Weddings never are celebrated in church, but at the home of the bride, and are jolly occasions, of course. Often the young men, stimulated with more or less “moonshine,” add the literally stunning compliment of a shivaree.

The mountaineers have a native fondness for music and dancing, which, with the shouting-spells of their revivals, are the only outlets for those powerful emotions which otherwise they studiously conceal. The harmony of “part singing” is unknown in the back districts, where men and women both sing in a jerky treble. Most of their music is in the weird, plaintive minor key that seems spontaneous with primitive people throughout the world. Not only the tone, but the sentiment of their hymns and ballads is usually of a melancholy nature, expressing the wrath of God and the doom of sinners, or the luckless adventures of wild blades and of maidens all forlorn. A Highlander might well say, with the clown in A Winter’s Tale, “I love a ballad but even too well; if it be doleful matter, merrily set down, or a very pleasant thing indeed, and sung lamentably.”

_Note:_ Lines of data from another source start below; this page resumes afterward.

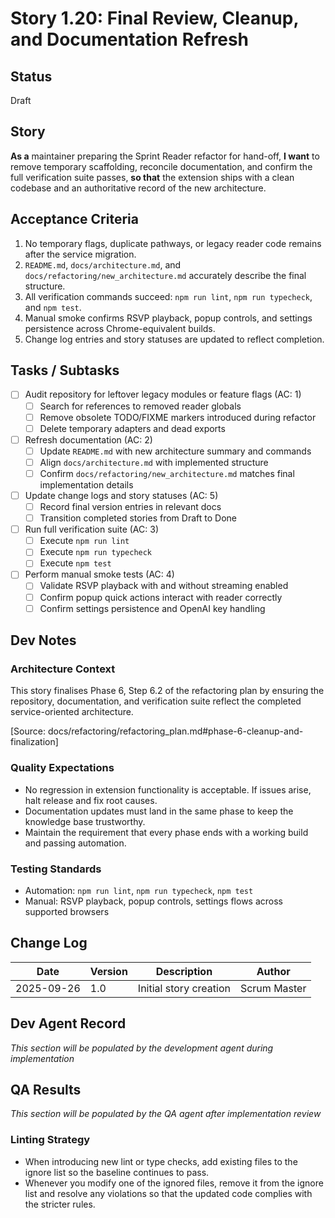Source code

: # Story 1.20: Final Review, Cleanup, and Documentation Refresh

## Status
Draft

## Story
**As a** maintainer preparing the Sprint Reader refactor for hand-off,
**I want** to remove temporary scaffolding, reconcile documentation, and confirm the full verification suite passes,
**so that** the extension ships with a clean codebase and an authoritative record of the new architecture.

## Acceptance Criteria
1. No temporary flags, duplicate pathways, or legacy reader code remains after the service migration.
2. `README.md`, `docs/architecture.md`, and `docs/refactoring/new_architecture.md` accurately describe the final structure.
3. All verification commands succeed: `npm run lint`, `npm run typecheck`, and `npm test`.
4. Manual smoke confirms RSVP playback, popup controls, and settings persistence across Chrome-equivalent builds.
5. Change log entries and story statuses are updated to reflect completion.

## Tasks / Subtasks
- [ ] Audit repository for leftover legacy modules or feature flags (AC: 1)
  - [ ] Search for references to removed reader globals
  - [ ] Remove obsolete TODO/FIXME markers introduced during refactor
  - [ ] Delete temporary adapters and dead exports
- [ ] Refresh documentation (AC: 2)
  - [ ] Update `README.md` with new architecture summary and commands
  - [ ] Align `docs/architecture.md` with implemented structure
  - [ ] Confirm `docs/refactoring/new_architecture.md` matches final implementation details
- [ ] Update change logs and story statuses (AC: 5)
  - [ ] Record final version entries in relevant docs
  - [ ] Transition completed stories from Draft to Done
- [ ] Run full verification suite (AC: 3)
  - [ ] Execute `npm run lint`
  - [ ] Execute `npm run typecheck`
  - [ ] Execute `npm test`
- [ ] Perform manual smoke tests (AC: 4)
  - [ ] Validate RSVP playback with and without streaming enabled
  - [ ] Confirm popup quick actions interact with reader correctly
  - [ ] Confirm settings persistence and OpenAI key handling

## Dev Notes

### Architecture Context
This story finalises Phase 6, Step 6.2 of the refactoring plan by ensuring the repository, documentation, and verification suite reflect the completed service-oriented architecture.

[Source: docs/refactoring/refactoring_plan.md#phase-6-cleanup-and-finalization]

### Quality Expectations
- No regression in extension functionality is acceptable. If issues arise, halt release and fix root causes.
- Documentation updates must land in the same phase to keep the knowledge base trustworthy.
- Maintain the requirement that every phase ends with a working build and passing automation.

### Testing Standards
- Automation: `npm run lint`, `npm run typecheck`, `npm test`
- Manual: RSVP playback, popup controls, settings flows across supported browsers

## Change Log
| Date | Version | Description | Author |
|------|---------|-------------|--------|
| 2025-09-26 | 1.0 | Initial story creation | Scrum Master |

## Dev Agent Record
*This section will be populated by the development agent during implementation*

## QA Results
*This section will be populated by the QA agent after implementation review*

### Linting Strategy
- When introducing new lint or type checks, add existing files to the ignore list so the baseline continues to pass.
- Whenever you modify one of the ignored files, remove it from the ignore list and resolve any violations so that the updated code complies with the stricter rules.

But where banjo and fiddle enter, the vapors vanish. Up strike The Fox Chase, Shady Grove, Gamblin’ man, Sourwood Mountain, and knees are limbered, and merry voices rise.—

Call up your dog, O call up your dog!
Call up your dog!
Call up your dog!
Let ’s a-go huntin’ to ketch a groundhog.
Rang tang a-whaddle linky day!

Wherever the church has not put its ban on “twistifications” the country dance is the chief amusement of young and old. I have never succeeded in memorizing the queer “calls” at these dances, in proper order, and so take the liberty of quoting from Mr. Haney’s Mountain People of Kentucky.—

“Eight hands up and go to the left; half and back; corners turn; partners sash-i-ate. First four, forwards and back; forward again and cross over; forward and back and home you go. Gents stand and ladies swing in the center; own partners and half sash-i-ate.

“Eight hands and gone again; half and back; partners by the right and opposite by the left—sash-i-ate. Right hands across and howdy do? Left and back and how are you? Opposite partners, half sash-i-ate and go to the next (and so on for each couple).

“All hands up and go to the left. Hit the floor. Corners turn and sash-i-ate. First couple cage the bird with three arms around. Bird hop out and hoot-owl in; three arms around and hootin’ agin. Swing and circle four, ladies change and gents the same; right and left; the shoo-fly swing (and so on for each couple).”

In homes where dancing is not permitted, and often in others, “play-parties” are held, at which social games are practiced with childlike abandon: Roll the Platter, Weavilly Wheat, Needle’s Eye, We Fish Who Bite, Grin an’ Go ’Foot, Swing the Cymblin, Skip t’ m’ Lou (pronounced “Skip-tum a-loo”) and many others of a rollicking, half-dancing nature.

Round the house; skip t’ m’ Lou, my darlin’.
Steal my partner and I’ll steal again; skip (etc.).
Take her and go with her—I don’t care; skip (etc.).
I can get another as pretty as you; skip (etc.).
Pretty as a red-bird, and prettier too; skip (etc.).